EXERCISE AIM:
From the line below that contains "- Each level" to the line that contains "- Reconstruction method: Upsampling", repeat every line exactly, both ends included, and nothing else.

EXTRACTED ENTRIES:
______________________________

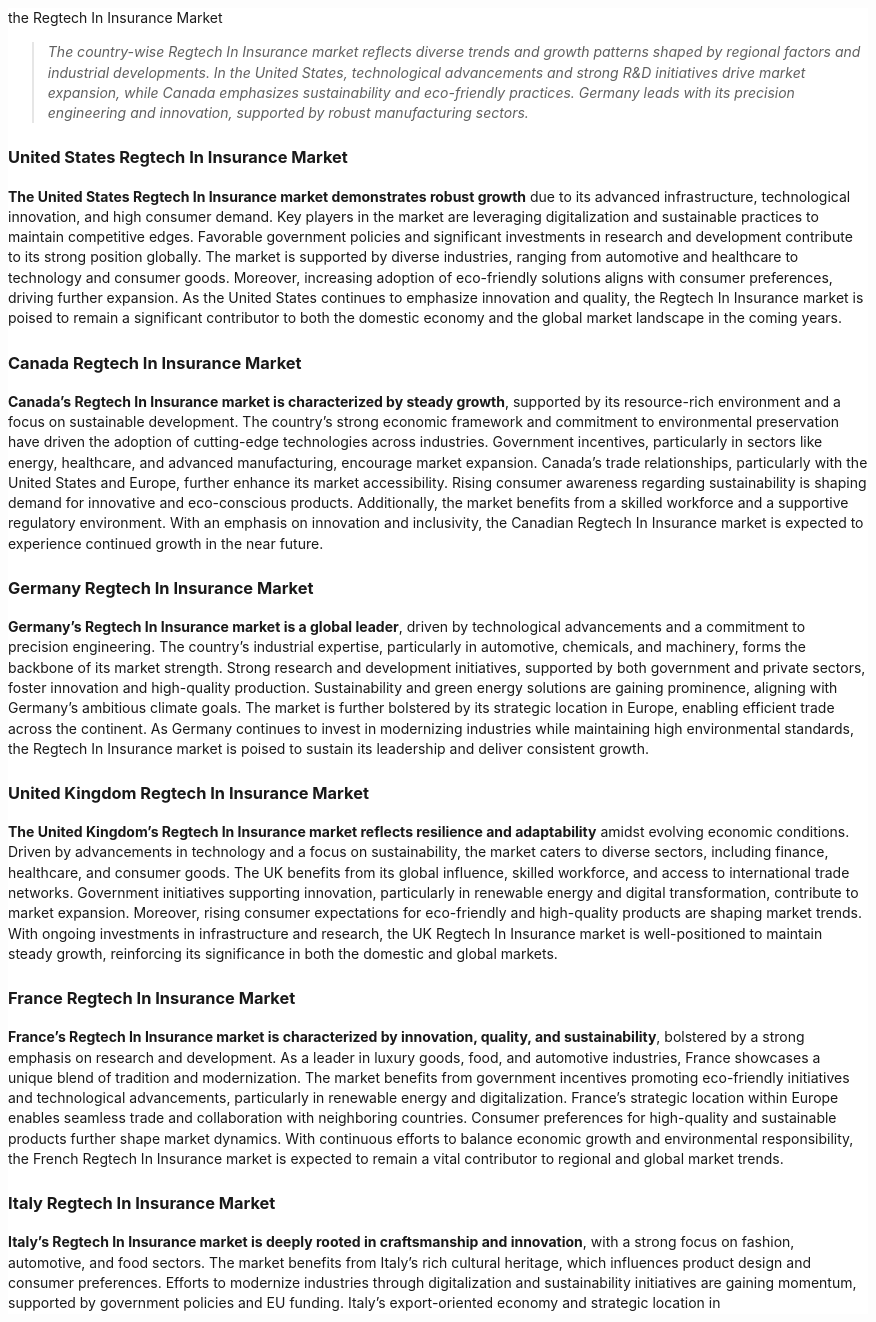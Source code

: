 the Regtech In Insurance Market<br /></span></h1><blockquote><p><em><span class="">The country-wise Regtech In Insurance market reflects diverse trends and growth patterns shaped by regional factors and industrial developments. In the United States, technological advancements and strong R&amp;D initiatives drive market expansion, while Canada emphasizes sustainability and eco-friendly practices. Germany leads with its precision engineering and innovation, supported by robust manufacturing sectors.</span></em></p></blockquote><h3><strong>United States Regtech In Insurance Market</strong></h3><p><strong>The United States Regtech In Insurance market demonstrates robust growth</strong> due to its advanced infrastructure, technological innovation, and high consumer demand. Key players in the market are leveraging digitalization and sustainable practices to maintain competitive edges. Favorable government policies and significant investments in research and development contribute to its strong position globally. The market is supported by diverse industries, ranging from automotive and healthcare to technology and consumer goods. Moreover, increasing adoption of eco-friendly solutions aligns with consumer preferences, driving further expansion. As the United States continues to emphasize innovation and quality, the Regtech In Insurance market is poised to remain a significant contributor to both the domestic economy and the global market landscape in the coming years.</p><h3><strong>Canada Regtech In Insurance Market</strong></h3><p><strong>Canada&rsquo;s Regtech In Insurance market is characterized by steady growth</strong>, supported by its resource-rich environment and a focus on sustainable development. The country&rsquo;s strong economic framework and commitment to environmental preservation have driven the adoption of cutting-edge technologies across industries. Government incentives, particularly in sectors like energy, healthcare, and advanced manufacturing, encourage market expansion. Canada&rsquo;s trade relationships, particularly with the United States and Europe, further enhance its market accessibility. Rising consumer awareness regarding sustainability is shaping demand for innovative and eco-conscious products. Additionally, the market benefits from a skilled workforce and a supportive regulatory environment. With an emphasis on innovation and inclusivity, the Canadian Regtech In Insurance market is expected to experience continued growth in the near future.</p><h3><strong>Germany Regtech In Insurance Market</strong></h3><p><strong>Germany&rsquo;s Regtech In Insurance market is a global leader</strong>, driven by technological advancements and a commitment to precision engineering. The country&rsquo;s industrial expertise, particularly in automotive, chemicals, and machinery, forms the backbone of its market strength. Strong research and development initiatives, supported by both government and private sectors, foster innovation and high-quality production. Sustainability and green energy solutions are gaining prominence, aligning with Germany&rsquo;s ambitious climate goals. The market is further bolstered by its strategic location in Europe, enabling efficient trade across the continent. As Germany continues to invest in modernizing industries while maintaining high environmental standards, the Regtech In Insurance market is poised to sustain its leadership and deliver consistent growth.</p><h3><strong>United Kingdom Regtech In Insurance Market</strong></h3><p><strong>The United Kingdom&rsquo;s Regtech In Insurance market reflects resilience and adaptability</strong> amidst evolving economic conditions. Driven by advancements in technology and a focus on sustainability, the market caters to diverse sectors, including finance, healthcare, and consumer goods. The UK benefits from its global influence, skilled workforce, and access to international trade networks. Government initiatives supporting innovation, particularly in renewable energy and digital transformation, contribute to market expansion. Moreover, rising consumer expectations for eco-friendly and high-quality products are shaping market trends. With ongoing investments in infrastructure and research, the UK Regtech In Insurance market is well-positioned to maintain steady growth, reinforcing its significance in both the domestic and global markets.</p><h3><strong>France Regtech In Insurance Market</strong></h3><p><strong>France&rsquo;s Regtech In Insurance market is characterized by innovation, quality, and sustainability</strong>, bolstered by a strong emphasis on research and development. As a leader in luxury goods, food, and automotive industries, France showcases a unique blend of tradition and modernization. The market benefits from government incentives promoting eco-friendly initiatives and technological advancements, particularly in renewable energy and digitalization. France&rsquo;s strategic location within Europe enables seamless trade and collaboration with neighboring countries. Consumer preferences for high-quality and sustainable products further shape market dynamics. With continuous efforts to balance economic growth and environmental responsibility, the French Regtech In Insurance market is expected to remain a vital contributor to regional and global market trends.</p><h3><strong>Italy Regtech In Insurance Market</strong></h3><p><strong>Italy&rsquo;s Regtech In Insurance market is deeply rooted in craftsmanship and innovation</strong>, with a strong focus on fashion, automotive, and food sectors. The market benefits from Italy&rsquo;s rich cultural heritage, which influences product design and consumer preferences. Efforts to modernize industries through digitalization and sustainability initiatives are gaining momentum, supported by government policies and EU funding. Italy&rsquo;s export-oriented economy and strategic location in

______________________________

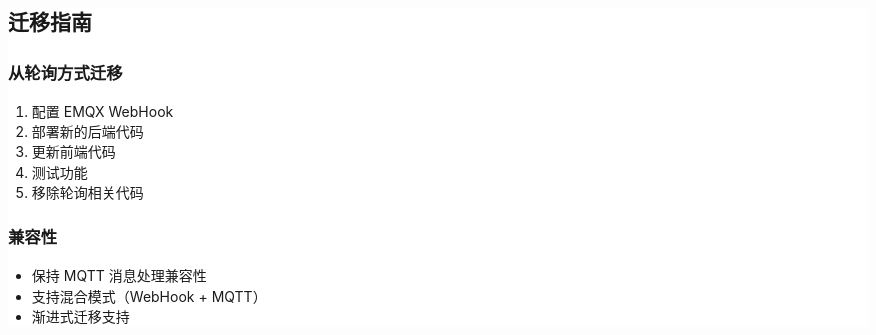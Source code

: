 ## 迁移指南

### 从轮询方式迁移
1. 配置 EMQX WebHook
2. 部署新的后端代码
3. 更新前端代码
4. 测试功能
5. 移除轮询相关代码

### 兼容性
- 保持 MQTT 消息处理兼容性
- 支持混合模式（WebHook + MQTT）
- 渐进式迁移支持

______________________________

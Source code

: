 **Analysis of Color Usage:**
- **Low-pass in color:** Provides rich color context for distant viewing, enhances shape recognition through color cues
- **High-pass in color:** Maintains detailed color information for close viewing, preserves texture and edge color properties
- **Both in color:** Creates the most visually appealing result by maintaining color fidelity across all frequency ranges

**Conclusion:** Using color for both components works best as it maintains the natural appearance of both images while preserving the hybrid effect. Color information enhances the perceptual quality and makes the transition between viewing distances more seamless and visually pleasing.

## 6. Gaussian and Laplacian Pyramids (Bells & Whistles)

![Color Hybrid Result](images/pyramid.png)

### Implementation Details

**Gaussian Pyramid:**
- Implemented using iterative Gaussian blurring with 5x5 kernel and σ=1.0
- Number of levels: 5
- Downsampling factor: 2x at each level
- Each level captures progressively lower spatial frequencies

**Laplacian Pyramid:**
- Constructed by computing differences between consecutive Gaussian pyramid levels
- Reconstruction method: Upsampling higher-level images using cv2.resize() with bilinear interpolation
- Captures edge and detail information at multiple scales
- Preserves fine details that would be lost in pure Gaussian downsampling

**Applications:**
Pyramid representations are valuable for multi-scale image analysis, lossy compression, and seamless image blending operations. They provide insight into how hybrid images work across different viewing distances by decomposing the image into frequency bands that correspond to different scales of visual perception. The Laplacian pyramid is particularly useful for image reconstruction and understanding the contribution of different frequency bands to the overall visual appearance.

______________________________

SOLUTION TO THIS EXERCISE:
- Each level captures progressively lower spatial frequencies

**Laplacian Pyramid:**
- Constructed by computing differences between consecutive Gaussian pyramid levels
- Reconstruction method: Upsampling higher-level images using cv2.resize() with bilinear interpolation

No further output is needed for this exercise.